BioNeMo 2 provides two entrypoints for models with both argparse and pydantic. Both documented in the Models
section below.
Pydantic based configuration is designed to accept a configuration yaml file as input, along with context specific
arguments (e.g., should we resume from existing checkpoints?). These YAML configs go through a Pydantic Validator, in
this case referred to as MainConfig
. This Config is composed of several other Pydantic models, see the class
definition for details. To pre-populate a config with reasonable defaults for various standard models, we provide
'recipes.' These are simple methods that instantiate the config object and then serialize it to a YAML configuration
file.
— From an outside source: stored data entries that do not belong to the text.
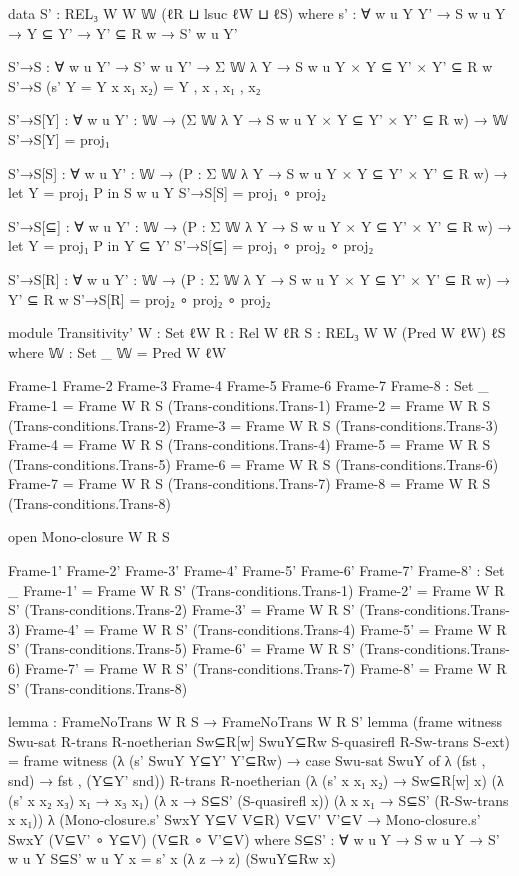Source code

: \begin{spverbatim}
  data S' : REL₃ W W 𝕎 (ℓR ⊔ lsuc ℓW ⊔ ℓS) where
    s' : ∀ {w u Y Y'} → S w u Y → Y ⊆ Y' → Y' ⊆ R w → S' w u Y'

  S'→S : ∀ {w u Y'} → S' w u Y' → Σ 𝕎 λ Y → S w u Y × Y ⊆ Y' × Y' ⊆ R w
  S'→S (s' {Y = Y} x x₁ x₂) = Y , x , x₁ , x₂

  S'→S[Y] : ∀ {w u} {Y' : 𝕎} → (Σ 𝕎 λ Y → S w u Y × Y ⊆ Y' × Y' ⊆ R w) → 𝕎
  S'→S[Y] = proj₁

  S'→S[S] : ∀ {w u} {Y' : 𝕎} → (P : Σ 𝕎 λ Y → S w u Y × Y ⊆ Y' × Y' ⊆ R w) → let Y = proj₁ P in S w u Y
  S'→S[S] = proj₁ ∘ proj₂

  S'→S[⊆] : ∀ {w u} {Y' : 𝕎} → (P : Σ 𝕎 λ Y → S w u Y × Y ⊆ Y' × Y' ⊆ R w) → let Y = proj₁ P in Y ⊆ Y'
  S'→S[⊆] = proj₁ ∘ proj₂ ∘ proj₂

  S'→S[R] : ∀ {w u} {Y' : 𝕎} → (P : Σ 𝕎 λ Y → S w u Y × Y ⊆ Y' × Y' ⊆ R w) → Y' ⊆ R w
  S'→S[R] = proj₂ ∘ proj₂ ∘ proj₂

module Transitivity'
  {W : Set ℓW}
  {R : Rel W ℓR}
  {S : REL₃ W W (Pred W ℓW) ℓS}
  where
  𝕎 : Set _
  𝕎 = Pred W ℓW

  Frame-1 Frame-2 Frame-3 Frame-4 Frame-5 Frame-6 Frame-7 Frame-8
    : Set _
  Frame-1 = Frame W R S (Trans-conditions.Trans-1)
  Frame-2 = Frame W R S (Trans-conditions.Trans-2)
  Frame-3 = Frame W R S (Trans-conditions.Trans-3)
  Frame-4 = Frame W R S (Trans-conditions.Trans-4)
  Frame-5 = Frame W R S (Trans-conditions.Trans-5)
  Frame-6 = Frame W R S (Trans-conditions.Trans-6)
  Frame-7 = Frame W R S (Trans-conditions.Trans-7)
  Frame-8 = Frame W R S (Trans-conditions.Trans-8)

  open Mono-closure W R S

  Frame-1' Frame-2' Frame-3' Frame-4' Frame-5' Frame-6' Frame-7' Frame-8'
    : Set _
  Frame-1' = Frame W R S' (Trans-conditions.Trans-1)
  Frame-2' = Frame W R S' (Trans-conditions.Trans-2)
  Frame-3' = Frame W R S' (Trans-conditions.Trans-3)
  Frame-4' = Frame W R S' (Trans-conditions.Trans-4)
  Frame-5' = Frame W R S' (Trans-conditions.Trans-5)
  Frame-6' = Frame W R S' (Trans-conditions.Trans-6)
  Frame-7' = Frame W R S' (Trans-conditions.Trans-7)
  Frame-8' = Frame W R S' (Trans-conditions.Trans-8)

  lemma : FrameNoTrans W R S → FrameNoTrans W R S'
  lemma (frame witness Swu-sat R-trans R-noetherian Sw⊆R[w]
    SwuY⊆Rw S-quasirefl R-Sw-trans S-ext) =
    frame witness
      (λ { (s' SwuY Y⊆Y' Y'⊆Rw) → case Swu-sat SwuY of λ { (fst , snd) → fst , (Y⊆Y' snd)}})
      R-trans
      R-noetherian
      (λ { (s' x x₁ x₂) → Sw⊆R[w] x})
      (λ { (s' x x₂ x₃) x₁ → x₃ x₁})
      (λ x → S⊆S' (S-quasirefl x))
      (λ {x x₁ → S⊆S' (R-Sw-trans x x₁)})
      λ { (Mono-closure.s' SwxY Y⊆V V⊆R) V⊆V' V'⊆V →
        Mono-closure.s' SwxY (V⊆V' ∘ Y⊆V) (V⊆R ∘ V'⊆V)}
      where
      S⊆S' : ∀ {w u Y} → S w u Y → S' w u Y
      S⊆S' {w} {u} {Y} x = s' x (λ z → z) (SwuY⊆Rw x)


\end{spverbatim}
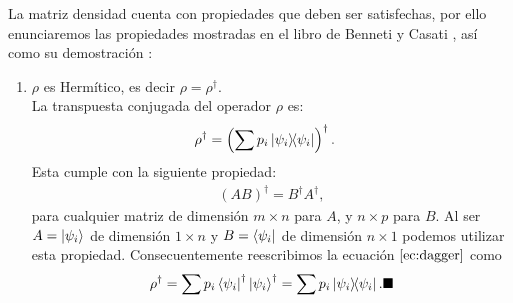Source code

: \documentclass[letterpaper,12pt]{thesisECFM}
\theoremstyle{plain}
\theoremstyle{definition}
\theoremstyle{definition}
\theoremstyle{remark}
\newcommand{\1}{\mathbb{1}}
\begin{document}
La matriz densidad cuenta con propiedades que deben ser satisfechas, por ello
enunciaremos las propiedades mostradas en el libro de  Benneti y Casati
\cite{princip_quantum}, así como su demostración :
\begin{enumerate}
\item $\rho$ es Hermítico, es decir $\rho = \rho^{\dagger}.$\\ 
La transpuesta conjugada del operador $\rho$ es:
\begin{align}
    \label{ec:dagger}
    \rho^{\dagger}  & = \left( \sum p_i \ketbra{\psi_i}  \right)^{\dagger}.
\end{align}
Esta cumple con la siguiente propiedad:
\begin{align}
    (AB)^{\dagger} = B^{\dagger} A^{\dagger},
\end{align}
para cualquier matriz de dimensión $m\times n $ para $A$,  y $n \times p$ para
$B$. Al ser $A = \ket{\psi_i}$ de dimensión $1\times n$ y $B = \bra{\psi_i}$ de
dimensión $n \times 1$ podemos utilizar esta propiedad. Consecuentemente
reescribimos la ecuación $\ref{ec:dagger}$ como
\begin{align}
    \rho^{\dagger} = \sum p_i  \bra{\psi_i}^{\dagger} \ket{\psi_i}^{\dagger} = \sum p_i \ketbra{\psi_i}.  \blacksquare
\end{align}


\end{enumerate}
\end{document}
From this file, you may either submit it directly, or modify the various parameters to meet your usecase. For
example, Weights and biases, devices, precision, and dataset options are all extremely useful to modify. Then, you would
submit this config for training.
These two workflows are packaged as executables when esm2 or geneformer are installed with pip. These commands will appear as:
bionemo-geneformer-recipe
bionemo-esm2-recipe
bionemo-geneformer-train
bionemo-esm2-train
First off, we have a utility function for downloading full/test data and model checkpoints called download_bionemo_data
that our following examples currently use. This will download the object if it is not already on your local system, and then return the path either way. For example if you run this twice in a row, you should expect the second time you run it to return the path almost instantly.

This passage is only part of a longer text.